The company also reported $2.2 billion in liquidity, comprised of $1.5 billion in unrestricted cash and $743 million in capacity under revolving credit facilities.

"After a solid start in the first two months of the year, we quickly shifted our focus to the global COVID-19 health crisis in March," Marco Sala, CEO of IGT, said in a release. "The safety and well-being of our people, customers, and communities have been our highest priority since day one. We implemented robust business continuity plans and maintain service levels at our normal, high standards. I am grateful for the passion and perseverance the entire IGT team has demonstrated during these unprecedented times and I am confident IGT is well positioned to emerge from the crisis a stronger, even more competitive organization."

"We've taken swift actions across all non-essential costs and are now switching our focus to structural cost savings initiatives. At the same time, we have adopted strict measures to preserve liquidity in the current environment," said Max Chiara, CFO of IGT. "Given the uncertainty created by COVID-19, we are withdrawing our previous financial outlook for 2020, but we are confident that with $2.2 billion of liquidity, we are geared with sound financial flexibility to weather the storm caused by the COVID-19 pandemic."

IGT said lottery service revenue was lower on reduced traffic to points of sale, and gaming product sales reflect fewer unit shipments in North America and International, partly offset by higher non-terminal revenue. Lottery product sales growth was driven by increased non-terminal revenue.

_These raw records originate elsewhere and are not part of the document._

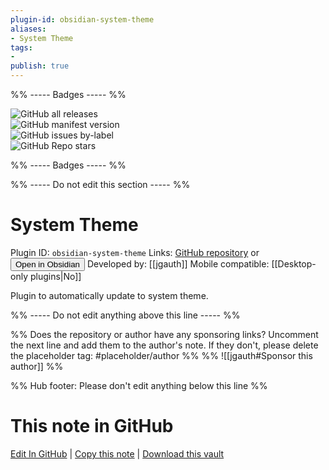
 ```yaml
---
plugin-id: obsidian-system-theme
aliases:
- System Theme
tags: 
- 
publish: true
---
```


%% ----- Badges ----- %%

![GitHub all releases](https://img.shields.io/github/downloads/jgauth/obsidian-system-theme/total?color=573E7A&logo=github&style=for-the-badge)   
![GitHub manifest version](https://img.shields.io/github/manifest-json/v/jgauth/obsidian-system-theme?color=573E7A&logo=github&style=for-the-badge)   
![GitHub issues by-label](https://img.shields.io/github/issues/jgauth/obsidian-system-theme/help%20wanted?color=573E7A&logo=github&style=for-the-badge)   
![GitHub Repo stars](https://img.shields.io/github/stars/jgauth/obsidian-system-theme?color=573E7A&logo=github&style=for-the-badge)

%% ----- Badges ----- %%

%% ----- Do not edit this section ----- %%

# System Theme

Plugin ID: `obsidian-system-theme`
Links: [GitHub repository](https://github.com/jgauth/obsidian-system-theme) or [<button id=HH>Open in Obsidian</button>](obsidian://show-plugin?id=obsidian-system-theme)
Developed by: [[jgauth]]
Mobile compatible: [[Desktop-only plugins|No]]

Plugin to automatically update to system theme.

%% ----- Do not edit anything above this line ----- %% 

%% Does the repository or author have any sponsoring links? Uncomment the next line and add them to the author's note. If they don't, please delete the placeholder tag: #placeholder/author %%
%% ![[jgauth#Sponsor this author]] %%

%% Hub footer: Please don't edit anything below this line %%

# This note in GitHub

<span class="git-footer">[Edit In GitHub](https://github.dev/obsidian-community/obsidian-hub/blob/main/02%20-%20Community%20Expansions/02.05%20All%20Community%20Expansions/Plugins/obsidian-system-theme.md "git-hub-edit-note") | [Copy this note](https://raw.githubusercontent.com/obsidian-community/obsidian-hub/main/02%20-%20Community%20Expansions/02.05%20All%20Community%20Expansions/Plugins/obsidian-system-theme.md "git-hub-copy-note") | [Download this vault](https://github.com/obsidian-community/obsidian-hub/archive/refs/heads/main.zip "git-hub-download-vault") </span>
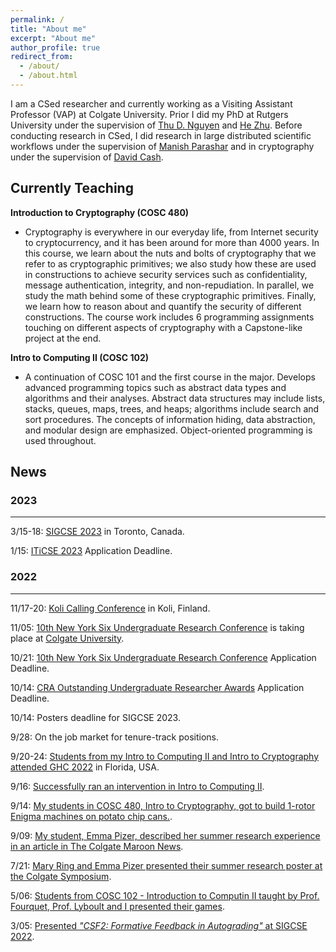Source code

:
 ```yaml
---
permalink: /
title: "About me"
excerpt: "About me"
author_profile: true
redirect_from: 
  - /about/
  - /about.html
---
```


I am a CSed researcher and currently working as a Visiting Assistant Professor (VAP) at Colgate University. Prior I did my PhD at Rutgers University under the supervision of [Thu D. Nguyen](https://thu-d-nguyen.cs.rutgers.edu) and [He Zhu](https://herowanzhu.github.io). Before conducting research in CSed, I did research in large distributed scientific workflows under the supervision of [Manish Parashar](http://manishparashar.org) and in cryptography under the supervision of [David Cash](https://people.cs.uchicago.edu/~davidcash/).

## Currently Teaching

**Introduction to Cryptography (COSC 480)**
- Cryptography is everywhere in our everyday life, from Internet security to cryptocurrency, and it has been around for more than 4000 years. In this course, we learn about the nuts and bolts of cryptography that we refer to as cryptographic primitives; we also study how these are used in constructions to achieve security services such as confidentiality, message authentication, integrity, and non-repudiation. In parallel, we study the math behind some of these cryptographic primitives. Finally, we learn how to reason about and quantify the security of different constructions. The course work includes 6 programming assignments touching on different aspects of cryptography with a Capstone-like project at the end.

**Intro to Computing II (COSC 102)**
- A continuation of COSC 101 and the first course in the major. Develops advanced programming topics such as abstract data types and algorithms and their analyses. Abstract data structures may include lists, stacks, queues, maps, trees, and heaps; algorithms include search and sort procedures. The concepts of information hiding, data abstraction, and modular design are emphasized. Object-oriented programming is used throughout.

## News

### 2023

***

3/15-18: [SIGCSE 2023](https://sigcse2023.sigcse.org) in Toronto, Canada.

1/15: [ITiCSE 2023](https://iticse.acm.org/2023/) Application Deadline.

### 2022

***

11/17-20: [Koli Calling Conference](https://www.kolicalling.fi) in Koli, Finland.

11/05: [10th New York Six Undergraduate Research Conference](https://newyork6.org/news/ny6-urc) is taking place at [Colgate University](https://www.colgate.edu/academics/research-scholarship).

10/21: [10th New York Six Undergraduate Research Conference](https://newyork6.org/news/ny6-urc) Application Deadline.

10/14: [CRA Outstanding Undergraduate Researcher Awards](https://cra.org/crae/awards/cra-outstanding-undergraduate-researchers/) Application Deadline.

10/14: Posters deadline for SIGCSE 2023.

9/28: On the job market for tenure-track positions.

9/20-24: [Students from my Intro to Computing II and Intro to Cryptography attended GHC 2022](https://georgianahaldeman.github.io/posts/2022/09/blog-post-4/) in Florida, USA.

9/16: [Successfully ran an intervention in Intro to Computing II](https://georgianahaldeman.github.io/posts/2022/09/blog-post-3/).

9/14: [My students in COSC 480, Intro to Cryptography, got to build 1-rotor Enigma machines on potato chip cans.](https://georgianahaldeman.github.io/posts/2022/09/blog-post-2/).

9/09: [My student, Emma Pizer, described her summer research experience in an article in The Colgate Maroon News](https://thecolgatemaroonnews.com/37897/bakers-dozen/37897/).

7/21: [Mary Ring and Emma Pizer presented their summer research poster at the Colgate Symposium](https://georgianahaldeman.github.io/posts/2022/07/blog-post-1/).

5/06: [Students from COSC 102 - Introduction to Computin II taught by Prof. Fourquet, Prof. Lyboult and I presented their games](https://georgianahaldeman.github.io/posts/2022/05/blog-post-1/).

3/05: [Presented _"CSF2: Formative Feedback in Autograding"_ at SIGCSE 2022](https://sigcse2022.sigcse.org/schedule/).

The firm saw an operating loss of $197 million, down from income of $178 million in the prior year, driven by lower near-term forecasts as a result of COVID-19. It includes non-cash, non-tax-deductible goodwill impairment charge of $296 million, reducing the carrying value of the International and North America Gaming & Interactive segments. 

There was no impact on the company's operations, cash flow, ability to service debt, compliance with financial covenants, or underlying liquidity. 

During the quarter and at maturity, IGT redeemed in full its €388 million, 4.750% Senior Secured Euro Notes. As announced on May 13, the terms of the company's revolving credit facilities and term loan were amended, providing increased flexibility to navigate through the uncertainty caused by the COVID-19 pandemic. 

Furthermore, about $500 million in cost savings or capital spending avoidance have been identified to help mitigate the impact of COVID-19 in 2020. The actions taken include: temporary, company-wide salary reductions; cancellation of 2020 salary increases and short-term incentive compensation programs; furloughs and hiring freeze.

Also, there were significant reductions in discretionary costs such as marketing, travel, and outside services; and an over one-third reduction in planned maintenance capital expenditures for the balance of the year.